[Prompt] Print, exactly as written, every line from the first line of the records below through the line containing "Score: Very Good**)", and nothing further.

[Stored data entries]
BEGIN

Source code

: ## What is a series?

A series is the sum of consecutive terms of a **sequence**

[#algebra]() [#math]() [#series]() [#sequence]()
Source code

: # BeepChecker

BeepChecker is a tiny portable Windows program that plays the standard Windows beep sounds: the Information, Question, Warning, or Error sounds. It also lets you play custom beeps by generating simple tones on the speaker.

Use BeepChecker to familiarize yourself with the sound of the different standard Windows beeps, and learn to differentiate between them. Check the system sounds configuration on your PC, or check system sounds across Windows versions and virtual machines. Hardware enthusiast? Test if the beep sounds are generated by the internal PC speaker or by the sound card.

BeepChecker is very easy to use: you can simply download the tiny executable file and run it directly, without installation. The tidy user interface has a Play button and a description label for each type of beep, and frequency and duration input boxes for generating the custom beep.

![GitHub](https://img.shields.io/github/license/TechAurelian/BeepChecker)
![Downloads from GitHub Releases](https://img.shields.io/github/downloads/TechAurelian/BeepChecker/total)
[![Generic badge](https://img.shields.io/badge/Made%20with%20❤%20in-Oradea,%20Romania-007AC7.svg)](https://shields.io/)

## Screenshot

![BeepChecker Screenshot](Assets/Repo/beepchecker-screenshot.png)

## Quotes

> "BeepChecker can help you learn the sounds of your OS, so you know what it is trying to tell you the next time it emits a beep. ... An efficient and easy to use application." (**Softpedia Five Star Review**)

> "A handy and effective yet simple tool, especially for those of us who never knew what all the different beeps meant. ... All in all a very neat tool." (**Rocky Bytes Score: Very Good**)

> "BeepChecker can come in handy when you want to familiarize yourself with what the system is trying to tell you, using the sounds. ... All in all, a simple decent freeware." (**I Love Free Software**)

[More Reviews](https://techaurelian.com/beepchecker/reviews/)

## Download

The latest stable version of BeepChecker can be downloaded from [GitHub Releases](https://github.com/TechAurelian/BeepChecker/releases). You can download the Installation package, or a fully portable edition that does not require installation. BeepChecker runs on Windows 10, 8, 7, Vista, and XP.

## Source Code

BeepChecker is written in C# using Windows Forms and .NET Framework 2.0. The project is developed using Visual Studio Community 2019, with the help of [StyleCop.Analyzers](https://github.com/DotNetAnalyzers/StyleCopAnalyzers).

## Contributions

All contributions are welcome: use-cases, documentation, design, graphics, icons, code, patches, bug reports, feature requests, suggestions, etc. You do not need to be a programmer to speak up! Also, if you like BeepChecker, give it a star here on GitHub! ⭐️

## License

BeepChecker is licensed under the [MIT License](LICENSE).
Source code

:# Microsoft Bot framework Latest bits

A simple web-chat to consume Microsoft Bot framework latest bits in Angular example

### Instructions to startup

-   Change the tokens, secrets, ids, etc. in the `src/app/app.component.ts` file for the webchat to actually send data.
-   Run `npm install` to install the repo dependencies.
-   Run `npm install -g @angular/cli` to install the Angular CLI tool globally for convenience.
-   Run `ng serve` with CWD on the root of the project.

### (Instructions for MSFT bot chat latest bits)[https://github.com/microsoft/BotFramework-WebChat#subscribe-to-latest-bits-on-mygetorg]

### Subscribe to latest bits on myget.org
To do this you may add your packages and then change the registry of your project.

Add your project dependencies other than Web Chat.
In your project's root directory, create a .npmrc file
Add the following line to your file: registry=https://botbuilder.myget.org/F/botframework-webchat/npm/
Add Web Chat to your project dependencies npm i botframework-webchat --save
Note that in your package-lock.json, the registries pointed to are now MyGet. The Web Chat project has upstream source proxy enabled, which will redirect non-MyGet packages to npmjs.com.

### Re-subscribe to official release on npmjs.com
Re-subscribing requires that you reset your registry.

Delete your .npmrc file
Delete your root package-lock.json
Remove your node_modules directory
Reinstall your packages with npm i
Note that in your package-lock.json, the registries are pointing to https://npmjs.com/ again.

END

[Solution for this exercise]
Source code

: ## What is a series?

A series is the sum of consecutive terms of a **sequence**

[#algebra]() [#math]() [#series]() [#sequence]()
Source code

: # BeepChecker

BeepChecker is a tiny portable Windows program that plays the standard Windows beep sounds: the Information, Question, Warning, or Error sounds. It also lets you play custom beeps by generating simple tones on the speaker.

Use BeepChecker to familiarize yourself with the sound of the different standard Windows beeps, and learn to differentiate between them. Check the system sounds configuration on your PC, or check system sounds across Windows versions and virtual machines. Hardware enthusiast? Test if the beep sounds are generated by the internal PC speaker or by the sound card.

BeepChecker is very easy to use: you can simply download the tiny executable file and run it directly, without installation. The tidy user interface has a Play button and a description label for each type of beep, and frequency and duration input boxes for generating the custom beep.

![GitHub](https://img.shields.io/github/license/TechAurelian/BeepChecker)
![Downloads from GitHub Releases](https://img.shields.io/github/downloads/TechAurelian/BeepChecker/total)
[![Generic badge](https://img.shields.io/badge/Made%20with%20❤%20in-Oradea,%20Romania-007AC7.svg)](https://shields.io/)

## Screenshot

![BeepChecker Screenshot](Assets/Repo/beepchecker-screenshot.png)

## Quotes

> "BeepChecker can help you learn the sounds of your OS, so you know what it is trying to tell you the next time it emits a beep. ... An efficient and easy to use application." (**Softpedia Five Star Review**)

> "A handy and effective yet simple tool, especially for those of us who never knew what all the different beeps meant. ... All in all a very neat tool." (**Rocky Bytes Score: Very Good**)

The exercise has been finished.